Whether it’s cost-effectively ensuring electrical redundancy for optimized life safety on rides and attractions; working with inspectors to approve projects that may fall outside the realm of building codes; or tucking away wiring and panels so that they don’t interfere with the guest experience, such designs can be quite the challenge.
“It’s a niche where if you have experience, you are much more valuable,” explains Ken Lucci, P.E., Lucci & Associates, Camarillo, Calif., whose clients include Universal Studios and Knott’s Berry Farm. “The firms that haven’t had the experience underestimate the difficulty with these projects and the little twists, turns and hurdles that always come up.”
Safety, Number One
First and foremost, when it comes to powering amusement and theme parks, are issues of life safety. Thus, one of the engineers’ major tasks is to work closely with the ride vendors to determine exactly which points of power require emergency backup, explains Dan Christman, P.E., an account executive with GRGV Consulting Engineers, Orlando. This process is particularly crucial because backing up an entire facility could be cost prohibitive.

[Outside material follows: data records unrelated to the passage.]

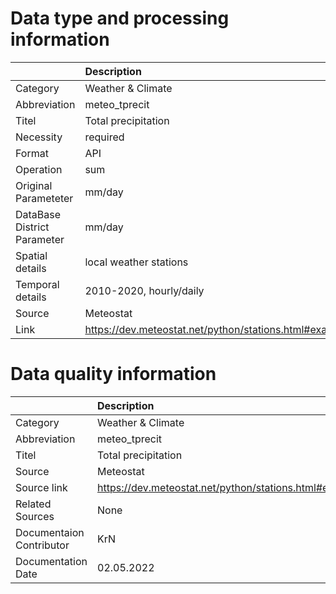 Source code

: # Data type and processing information 
|                             | Description                                            |
|:----------------------------|:-------------------------------------------------------|
| Category                    | Weather & Climate                                      |
| Abbreviation                | meteo_tprecit                                          |
| Titel                       | Total precipitation                                    |
| Necessity                   | required                                               |
| Format                      | API                                                    |
| Operation                   | sum                                                    |
| Original Parameteter        | mm/day                                                 |
| DataBase District Parameter | mm/day                                                 |
| Spatial details             | local weather stations                                 |
| Temporal details            | 2010-2020, hourly/daily                                |
| Source                      | Meteostat                                              |
| Link                        | https://dev.meteostat.net/python/stations.html#example |
# Data quality information 
|                          | Description                                            |
|:-------------------------|:-------------------------------------------------------|
| Category                 | Weather & Climate                                      |
| Abbreviation             | meteo_tprecit                                          |
| Titel                    | Total precipitation                                    |
| Source                   | Meteostat                                              |
| Source link              | https://dev.meteostat.net/python/stations.html#example |
| Related Sources          | None                                                   |
| Documentaion Contributor | KrN                                                    |
| Documentation Date       | 02.05.2022                                             |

At the same time, large theme parks often have their own dedicated medium- or high-voltage substations and distribute power themselves. So, by utilizing redundant feeds, reliability can be built in, according to Hisham Barakat, P.E., vice president of entertainment for the Syska Hennessy Group’s Los Angeles office.

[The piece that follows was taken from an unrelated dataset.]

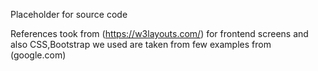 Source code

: Placeholder for source code

References took from (https://w3layouts.com/) for frontend screens and also CSS,Bootstrap we used are taken from few examples from (google.com)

Another consideration is designing life-safety systems that don’t compromise the guest experience. “Since rides aim to give people the feeling of danger, you’re not going to have walkways all over the place,” says Christman, who’s done quite a bit of work with Disney, Universal Studios and Busch Entertainment. “So you have to be able to move the ride to a safe stopping place where people can safely egress [if there is a power outage].”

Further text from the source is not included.